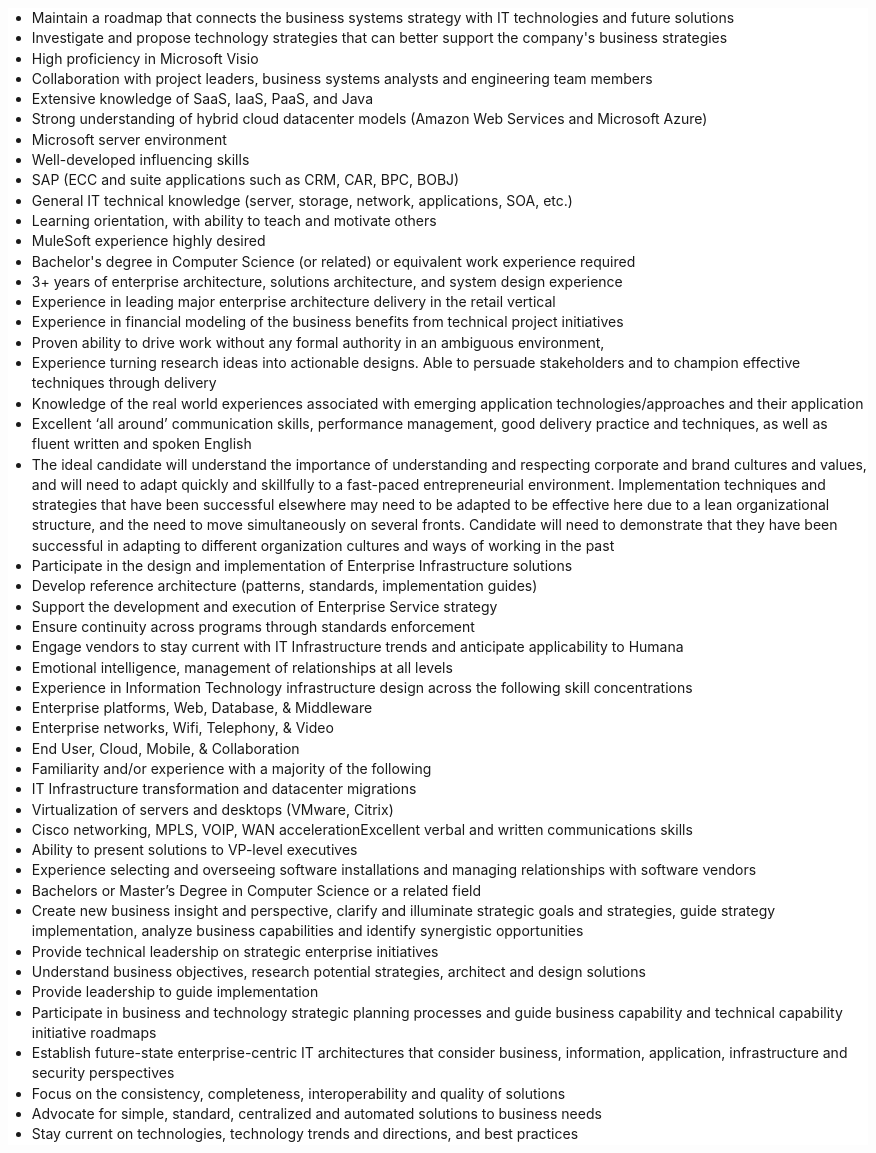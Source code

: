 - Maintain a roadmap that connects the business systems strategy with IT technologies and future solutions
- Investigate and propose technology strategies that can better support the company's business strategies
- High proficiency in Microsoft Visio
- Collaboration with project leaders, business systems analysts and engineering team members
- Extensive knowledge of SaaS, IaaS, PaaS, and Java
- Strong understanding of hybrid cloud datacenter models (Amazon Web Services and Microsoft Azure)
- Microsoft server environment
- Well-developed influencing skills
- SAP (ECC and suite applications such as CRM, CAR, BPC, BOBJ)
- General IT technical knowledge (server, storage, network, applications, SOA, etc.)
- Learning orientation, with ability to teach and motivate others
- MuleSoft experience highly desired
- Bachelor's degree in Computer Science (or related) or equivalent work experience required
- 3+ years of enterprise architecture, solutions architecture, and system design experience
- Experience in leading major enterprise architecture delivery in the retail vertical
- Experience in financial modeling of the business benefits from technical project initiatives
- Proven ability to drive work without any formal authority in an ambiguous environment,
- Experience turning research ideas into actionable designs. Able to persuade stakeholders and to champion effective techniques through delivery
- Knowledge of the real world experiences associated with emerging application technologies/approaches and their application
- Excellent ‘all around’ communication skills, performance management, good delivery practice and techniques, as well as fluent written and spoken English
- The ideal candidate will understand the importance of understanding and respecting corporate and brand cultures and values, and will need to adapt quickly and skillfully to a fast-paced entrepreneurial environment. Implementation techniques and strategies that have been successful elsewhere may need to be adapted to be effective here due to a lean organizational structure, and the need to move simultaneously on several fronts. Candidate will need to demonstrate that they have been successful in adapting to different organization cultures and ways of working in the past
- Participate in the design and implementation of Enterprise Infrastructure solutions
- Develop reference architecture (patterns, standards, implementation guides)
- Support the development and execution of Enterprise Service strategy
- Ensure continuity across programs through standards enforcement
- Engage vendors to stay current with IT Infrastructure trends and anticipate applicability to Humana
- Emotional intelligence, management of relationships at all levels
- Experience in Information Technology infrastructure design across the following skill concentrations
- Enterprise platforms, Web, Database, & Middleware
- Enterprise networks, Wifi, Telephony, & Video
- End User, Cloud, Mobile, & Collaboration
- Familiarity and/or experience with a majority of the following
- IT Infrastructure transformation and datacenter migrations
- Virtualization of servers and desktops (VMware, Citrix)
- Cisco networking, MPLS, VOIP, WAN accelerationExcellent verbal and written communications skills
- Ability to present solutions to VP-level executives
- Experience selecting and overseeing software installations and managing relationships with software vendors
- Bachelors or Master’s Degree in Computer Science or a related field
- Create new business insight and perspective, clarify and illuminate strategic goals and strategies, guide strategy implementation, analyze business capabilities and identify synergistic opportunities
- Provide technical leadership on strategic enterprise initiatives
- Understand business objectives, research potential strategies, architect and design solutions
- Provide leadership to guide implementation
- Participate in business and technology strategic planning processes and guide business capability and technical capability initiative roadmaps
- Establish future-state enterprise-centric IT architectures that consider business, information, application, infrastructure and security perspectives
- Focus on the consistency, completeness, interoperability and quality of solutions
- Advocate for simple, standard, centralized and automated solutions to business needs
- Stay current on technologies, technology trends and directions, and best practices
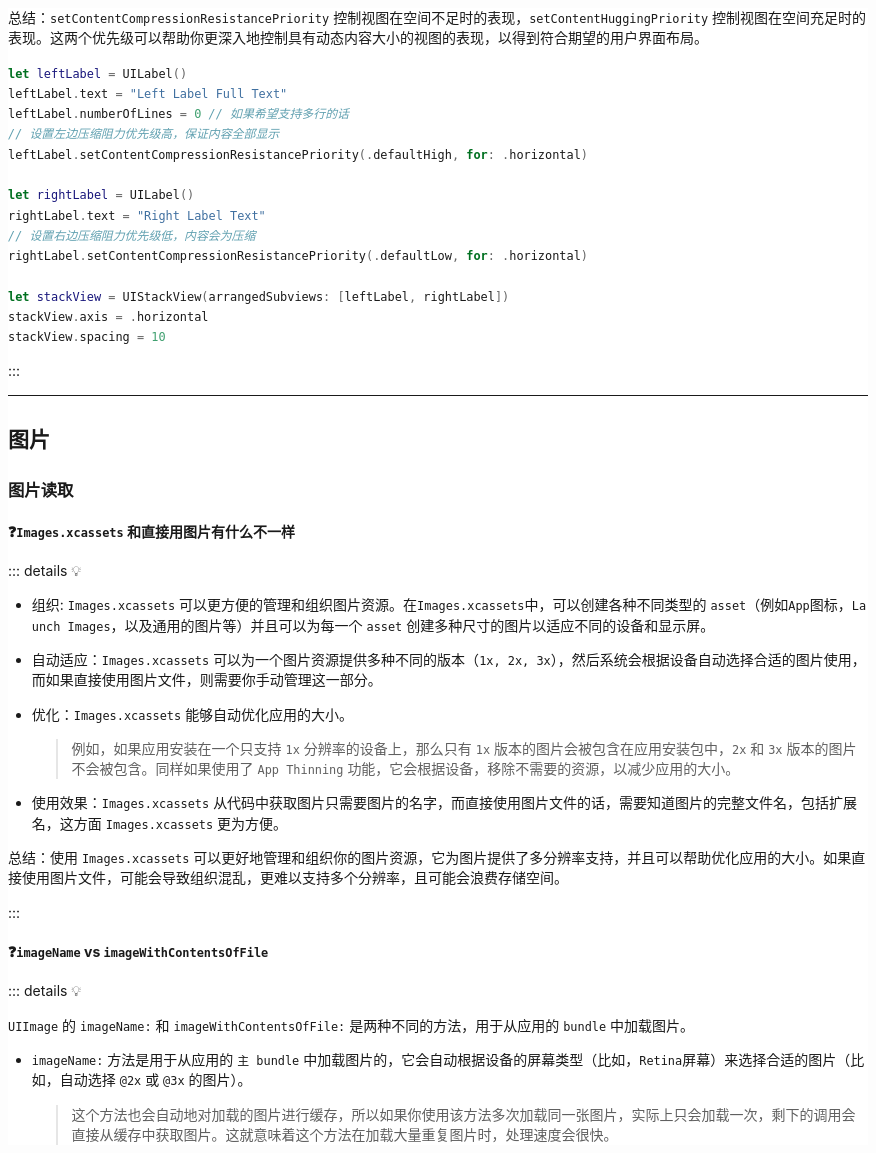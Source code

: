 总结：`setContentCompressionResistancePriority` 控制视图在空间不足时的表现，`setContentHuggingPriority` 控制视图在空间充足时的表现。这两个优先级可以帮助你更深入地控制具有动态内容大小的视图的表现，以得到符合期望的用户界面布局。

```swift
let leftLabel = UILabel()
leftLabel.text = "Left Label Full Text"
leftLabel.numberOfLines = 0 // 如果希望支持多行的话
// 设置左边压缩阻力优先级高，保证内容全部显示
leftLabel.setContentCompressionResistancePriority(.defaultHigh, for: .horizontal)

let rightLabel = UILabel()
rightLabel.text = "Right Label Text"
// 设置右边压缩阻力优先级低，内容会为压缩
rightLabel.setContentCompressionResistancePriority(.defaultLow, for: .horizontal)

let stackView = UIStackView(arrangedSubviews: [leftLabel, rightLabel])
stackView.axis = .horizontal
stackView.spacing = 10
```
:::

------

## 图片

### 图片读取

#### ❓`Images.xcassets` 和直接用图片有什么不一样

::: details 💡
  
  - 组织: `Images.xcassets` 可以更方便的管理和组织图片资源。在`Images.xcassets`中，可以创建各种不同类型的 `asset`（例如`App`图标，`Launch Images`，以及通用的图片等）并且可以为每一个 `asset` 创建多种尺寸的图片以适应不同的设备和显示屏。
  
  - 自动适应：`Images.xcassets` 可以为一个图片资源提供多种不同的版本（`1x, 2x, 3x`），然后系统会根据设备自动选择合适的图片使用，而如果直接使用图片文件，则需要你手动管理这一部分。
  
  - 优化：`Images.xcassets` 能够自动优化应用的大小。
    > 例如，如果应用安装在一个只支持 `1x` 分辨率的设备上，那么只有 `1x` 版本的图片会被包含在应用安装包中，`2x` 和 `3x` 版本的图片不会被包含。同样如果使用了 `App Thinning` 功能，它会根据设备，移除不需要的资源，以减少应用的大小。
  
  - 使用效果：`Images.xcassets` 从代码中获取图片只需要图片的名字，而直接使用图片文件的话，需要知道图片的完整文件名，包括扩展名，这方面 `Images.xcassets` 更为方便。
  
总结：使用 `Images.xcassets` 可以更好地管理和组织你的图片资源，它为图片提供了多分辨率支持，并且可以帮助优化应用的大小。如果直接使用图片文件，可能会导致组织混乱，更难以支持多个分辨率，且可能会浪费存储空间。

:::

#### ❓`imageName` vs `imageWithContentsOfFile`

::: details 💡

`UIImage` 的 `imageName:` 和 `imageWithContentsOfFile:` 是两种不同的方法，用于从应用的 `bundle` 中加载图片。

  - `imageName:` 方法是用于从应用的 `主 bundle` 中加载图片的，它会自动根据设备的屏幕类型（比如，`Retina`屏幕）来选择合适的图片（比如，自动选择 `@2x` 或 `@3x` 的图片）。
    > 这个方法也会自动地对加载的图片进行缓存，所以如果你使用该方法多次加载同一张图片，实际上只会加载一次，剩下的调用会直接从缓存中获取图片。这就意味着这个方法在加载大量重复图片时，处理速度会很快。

### AIM OF THE EXERCISE:
The whole listing above, word for word: repeat it with the pictures excluded.

### SOLUTION:
Source code

: - Maintain a roadmap that connects the business systems strategy with IT technologies and future solutions
- Investigate and propose technology strategies that can better support the company's business strategies
- High proficiency in Microsoft Visio
- Collaboration with project leaders, business systems analysts and engineering team members
- Extensive knowledge of SaaS, IaaS, PaaS, and Java
- Strong understanding of hybrid cloud datacenter models (Amazon Web Services and Microsoft Azure)
- Microsoft server environment
- Well-developed influencing skills
- SAP (ECC and suite applications such as CRM, CAR, BPC, BOBJ)
- General IT technical knowledge (server, storage, network, applications, SOA, etc.)
- Learning orientation, with ability to teach and motivate others
- MuleSoft experience highly desired
- Bachelor's degree in Computer Science (or related) or equivalent work experience required
- 3+ years of enterprise architecture, solutions architecture, and system design experience
- Experience in leading major enterprise architecture delivery in the retail vertical
- Experience in financial modeling of the business benefits from technical project initiatives
- Proven ability to drive work without any formal authority in an ambiguous environment,
- Experience turning research ideas into actionable designs. Able to persuade stakeholders and to champion effective techniques through delivery
- Knowledge of the real world experiences associated with emerging application technologies/approaches and their application
- Excellent ‘all around’ communication skills, performance management, good delivery practice and techniques, as well as fluent written and spoken English
- The ideal candidate will understand the importance of understanding and respecting corporate and brand cultures and values, and will need to adapt quickly and skillfully to a fast-paced entrepreneurial environment. Implementation techniques and strategies that have been successful elsewhere may need to be adapted to be effective here due to a lean organizational structure, and the need to move simultaneously on several fronts. Candidate will need to demonstrate that they have been successful in adapting to different organization cultures and ways of working in the past
- Participate in the design and implementation of Enterprise Infrastructure solutions
- Develop reference architecture (patterns, standards, implementation guides)
- Support the development and execution of Enterprise Service strategy
- Ensure continuity across programs through standards enforcement
- Engage vendors to stay current with IT Infrastructure trends and anticipate applicability to Humana
- Emotional intelligence, management of relationships at all levels
- Experience in Information Technology infrastructure design across the following skill concentrations
- Enterprise platforms, Web, Database, & Middleware
- Enterprise networks, Wifi, Telephony, & Video
- End User, Cloud, Mobile, & Collaboration
- Familiarity and/or experience with a majority of the following
- IT Infrastructure transformation and datacenter migrations
- Virtualization of servers and desktops (VMware, Citrix)
- Cisco networking, MPLS, VOIP, WAN accelerationExcellent verbal and written communications skills
- Ability to present solutions to VP-level executives
- Experience selecting and overseeing software installations and managing relationships with software vendors
- Bachelors or Master’s Degree in Computer Science or a related field
- Create new business insight and perspective, clarify and illuminate strategic goals and strategies, guide strategy implementation, analyze business capabilities and identify synergistic opportunities
- Provide technical leadership on strategic enterprise initiatives
- Understand business objectives, research potential strategies, architect and design solutions
- Provide leadership to guide implementation
- Participate in business and technology strategic planning processes and guide business capability and technical capability initiative roadmaps
- Establish future-state enterprise-centric IT architectures that consider business, information, application, infrastructure and security perspectives
- Focus on the consistency, completeness, interoperability and quality of solutions
- Advocate for simple, standard, centralized and automated solutions to business needs
- Stay current on technologies, technology trends and directions, and best practices
Source code

: 总结：`setContentCompressionResistancePriority` 控制视图在空间不足时的表现，`setContentHuggingPriority` 控制视图在空间充足时的表现。这两个优先级可以帮助你更深入地控制具有动态内容大小的视图的表现，以得到符合期望的用户界面布局。

```swift
let leftLabel = UILabel()
leftLabel.text = "Left Label Full Text"
leftLabel.numberOfLines = 0 // 如果希望支持多行的话
// 设置左边压缩阻力优先级高，保证内容全部显示
leftLabel.setContentCompressionResistancePriority(.defaultHigh, for: .horizontal)

let rightLabel = UILabel()
rightLabel.text = "Right Label Text"
// 设置右边压缩阻力优先级低，内容会为压缩
rightLabel.setContentCompressionResistancePriority(.defaultLow, for: .horizontal)

let stackView = UIStackView(arrangedSubviews: [leftLabel, rightLabel])
stackView.axis = .horizontal
stackView.spacing = 10
```
:::

------

## 图片

### 图片读取

#### ❓`Images.xcassets` 和直接用图片有什么不一样

::: details 💡
  
  - 组织: `Images.xcassets` 可以更方便的管理和组织图片资源。在`Images.xcassets`中，可以创建各种不同类型的 `asset`（例如`App`图标，`Launch Images`，以及通用的图片等）并且可以为每一个 `asset` 创建多种尺寸的图片以适应不同的设备和显示屏。
  
  - 自动适应：`Images.xcassets` 可以为一个图片资源提供多种不同的版本（`1x, 2x, 3x`），然后系统会根据设备自动选择合适的图片使用，而如果直接使用图片文件，则需要你手动管理这一部分。
  
  - 优化：`Images.xcassets` 能够自动优化应用的大小。
    > 例如，如果应用安装在一个只支持 `1x` 分辨率的设备上，那么只有 `1x` 版本的图片会被包含在应用安装包中，`2x` 和 `3x` 版本的图片不会被包含。同样如果使用了 `App Thinning` 功能，它会根据设备，移除不需要的资源，以减少应用的大小。
  
  - 使用效果：`Images.xcassets` 从代码中获取图片只需要图片的名字，而直接使用图片文件的话，需要知道图片的完整文件名，包括扩展名，这方面 `Images.xcassets` 更为方便。
  
总结：使用 `Images.xcassets` 可以更好地管理和组织你的图片资源，它为图片提供了多分辨率支持，并且可以帮助优化应用的大小。如果直接使用图片文件，可能会导致组织混乱，更难以支持多个分辨率，且可能会浪费存储空间。

:::

#### ❓`imageName` vs `imageWithContentsOfFile`

::: details 💡

`UIImage` 的 `imageName:` 和 `imageWithContentsOfFile:` 是两种不同的方法，用于从应用的 `bundle` 中加载图片。

  - `imageName:` 方法是用于从应用的 `主 bundle` 中加载图片的，它会自动根据设备的屏幕类型（比如，`Retina`屏幕）来选择合适的图片（比如，自动选择 `@2x` 或 `@3x` 的图片）。
    > 这个方法也会自动地对加载的图片进行缓存，所以如果你使用该方法多次加载同一张图片，实际上只会加载一次，剩下的调用会直接从缓存中获取图片。这就意味着这个方法在加载大量重复图片时，处理速度会很快。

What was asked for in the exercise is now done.